Contoh dari dai besar yang dilahirkan zaman radio adalah KH Zainuddin MZ. Rekaman suaranya rutin mengalun di seluruh kota hingga pelosok desa melalui gelombang radio tiap subuh dan petang. Hampir tiada hari terlewat tanpa suaranya selama puluhan tahun.

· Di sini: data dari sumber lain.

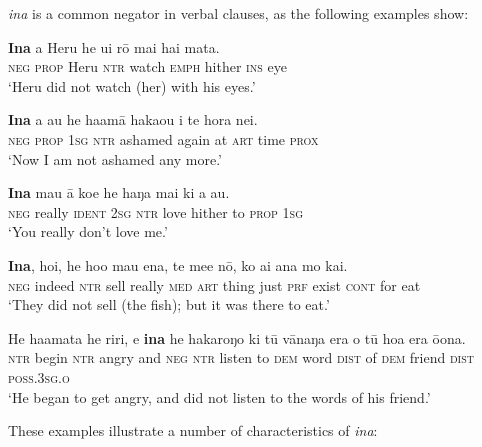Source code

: \textit{{\ꞌ}ina} is a common negator in verbal clauses, as the following examples show:

\ea\label{ex:10.88}
\gll \textbf{{\ꞌ}Ina} a Heru he u{\ꞌ}i rō mai hai mata.\\
\textsc{neg} \textsc{prop} Heru \textsc{ntr} watch \textsc{emph} hither \textsc{ins} eye\\

\glt 
‘Heru did not watch (her) with his eyes.’ \textstyleExampleref{[R313.165]} 
\z

\ea\label{ex:10.89}
\gll \textbf{{\ꞌ}Ina} a au he ha{\ꞌ}amā haka{\ꞌ}ou {\ꞌ}i te hora nei. \\
\textsc{neg} \textsc{prop} \textsc{1sg} \textsc{ntr} ashamed again at \textsc{art} time \textsc{prox} \\

\glt 
‘Now I am not ashamed any more.’ \textstyleExampleref{[R334.069]} 
\z

\ea\label{ex:10.90}
\gll \textbf{{\ꞌ}Ina} mau {\ꞌ}ā koe he haŋa mai ki a au.\\
\textsc{neg} really \textsc{ident} \textsc{2sg} \textsc{ntr} love hither to \textsc{prop} \textsc{1sg}\\

\glt 
‘You really don’t love me.’ \textstyleExampleref{[R229.468]} 
\z

\ea\label{ex:10.91}
\gll \textbf{{\ꞌ}Ina}, ho{\ꞌ}i, he ho{\ꞌ}o mau ena, te me{\ꞌ}e nō, ko ai {\ꞌ}ana mo kai. \\
\textsc{neg} indeed \textsc{ntr} sell really \textsc{med} \textsc{art} thing just \textsc{prf} exist \textsc{cont} for eat \\

\glt 
‘They did not sell (the fish); but it was there to eat.’ \textstyleExampleref{[R539-1.365]}
\z

\ea\label{ex:10.92}
\gll He ha{\ꞌ}amata he riri, {\ꞌ}e \textbf{{\ꞌ}ina} he hakaroŋo ki tū vānaŋa era  o tū hoa era ō{\ꞌ}ona.\\
\textsc{ntr} begin \textsc{ntr} angry and \textsc{neg} \textsc{ntr} listen to \textsc{dem} word \textsc{dist}  of \textsc{dem} friend \textsc{dist} \textsc{poss.3sg.o}\\

\glt
‘He began to get angry, and did not listen to the words of his friend.’ \textstyleExampleref{[R237.152]} 
\z

These examples illustrate a number of characteristics of \textit{{\ꞌ}ina}:


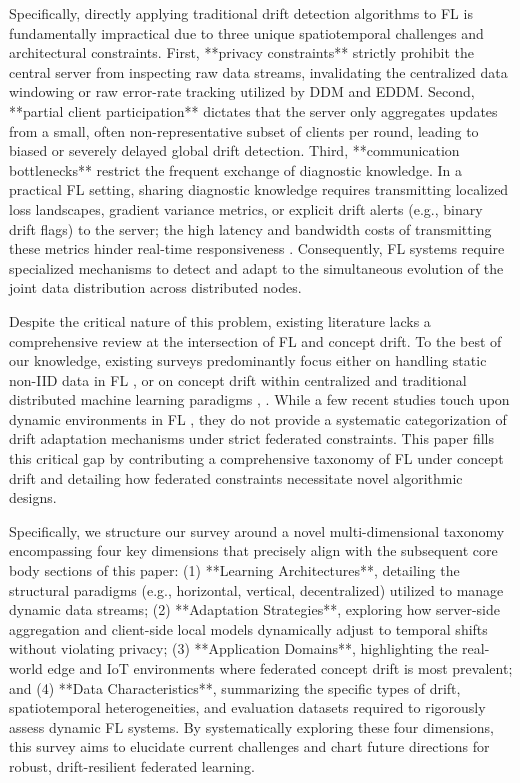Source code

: \documentclass[journal]{IEEEtran}
\begin{document}
Specifically, directly applying traditional drift detection algorithms to FL is fundamentally impractical due to three unique spatiotemporal challenges and architectural constraints. First, **privacy constraints** strictly prohibit the central server from inspecting raw data streams, invalidating the centralized data windowing or raw error-rate tracking utilized by DDM and EDDM. Second, **partial client participation** dictates that the server only aggregates updates from a small, often non-representative subset of clients per round, leading to biased or severely delayed global drift detection. Third, **communication bottlenecks** restrict the frequent exchange of diagnostic knowledge. In a practical FL setting, sharing diagnostic knowledge requires transmitting localized loss landscapes, gradient variance metrics, or explicit drift alerts (e.g., binary drift flags) to the server; the high latency and bandwidth costs of transmitting these metrics hinder real-time responsiveness \cite{paper810}. Consequently, FL systems require specialized mechanisms to detect and adapt to the simultaneous evolution of the joint data distribution across distributed nodes.

Despite the critical nature of this problem, existing literature lacks a comprehensive review at the intersection of FL and concept drift. To the best of our knowledge, existing surveys predominantly focus either on handling static non-IID data in FL \cite{Deshwal2025}, \cite{paper804} or on concept drift within centralized and traditional distributed machine learning paradigms \cite{Hinder2024}, \cite{paper808}. While a few recent studies touch upon dynamic environments in FL \cite{paper811}, they do not provide a systematic categorization of drift adaptation mechanisms under strict federated constraints. This paper fills this critical gap by contributing a comprehensive taxonomy of FL under concept drift and detailing how federated constraints necessitate novel algorithmic designs.

Specifically, we structure our survey around a novel multi-dimensional taxonomy encompassing four key dimensions that precisely align with the subsequent core body sections of this paper: (1) **Learning Architectures**, detailing the structural paradigms (e.g., horizontal, vertical, decentralized) utilized to manage dynamic data streams; (2) **Adaptation Strategies**, exploring how server-side aggregation and client-side local models dynamically adjust to temporal shifts without violating privacy; (3) **Application Domains**, highlighting the real-world edge and IoT environments where federated concept drift is most prevalent; and (4) **Data Characteristics**, summarizing the specific types of drift, spatiotemporal heterogeneities, and evaluation datasets required to rigorously assess dynamic FL systems. By systematically exploring these four dimensions, this survey aims to elucidate current challenges and chart future directions for robust, drift-resilient federated learning.
\end{document}
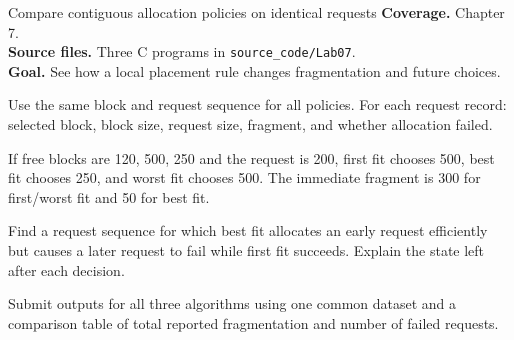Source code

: \begin{labproject}{Compare contiguous allocation policies on identical requests}
\textbf{Coverage.} Chapter 7.\\
\textbf{Source files.} Three C programs in \texttt{source\_code/Lab07}.\\
\textbf{Goal.} See how a local placement rule changes fragmentation and future choices.

Use the same block and request sequence for all policies. For each request record: selected block, block size, request size, fragment, and whether allocation failed.

\begin{workedexample}
If free blocks are 120, 500, 250 and the request is 200, first fit chooses 500, best fit chooses 250, and worst fit chooses 500. The immediate fragment is 300 for first/worst fit and 50 for best fit.
\end{workedexample}

\begin{tryit}
Find a request sequence for which best fit allocates an early request efficiently but causes a later request to fail while first fit succeeds. Explain the state left after each decision.
\end{tryit}
\end{labproject}

\begin{labdeliverable}
Submit outputs for all three algorithms using one common dataset and a comparison table of total reported fragmentation and number of failed requests.
\end{labdeliverable}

Di hari itu di dunia dakwah berlaku satu norma, apa yang orang kota senang, orang desa juga senang. Apa yang orang desa senang, orang kota juga senang. Apa yang disukai anak muda, orang tua harus belajar menyukainya. Apa yang disukai orang tua, anak muda dipastikan menyukainya, meski mungkin terpaksa atau sekadar basa basi.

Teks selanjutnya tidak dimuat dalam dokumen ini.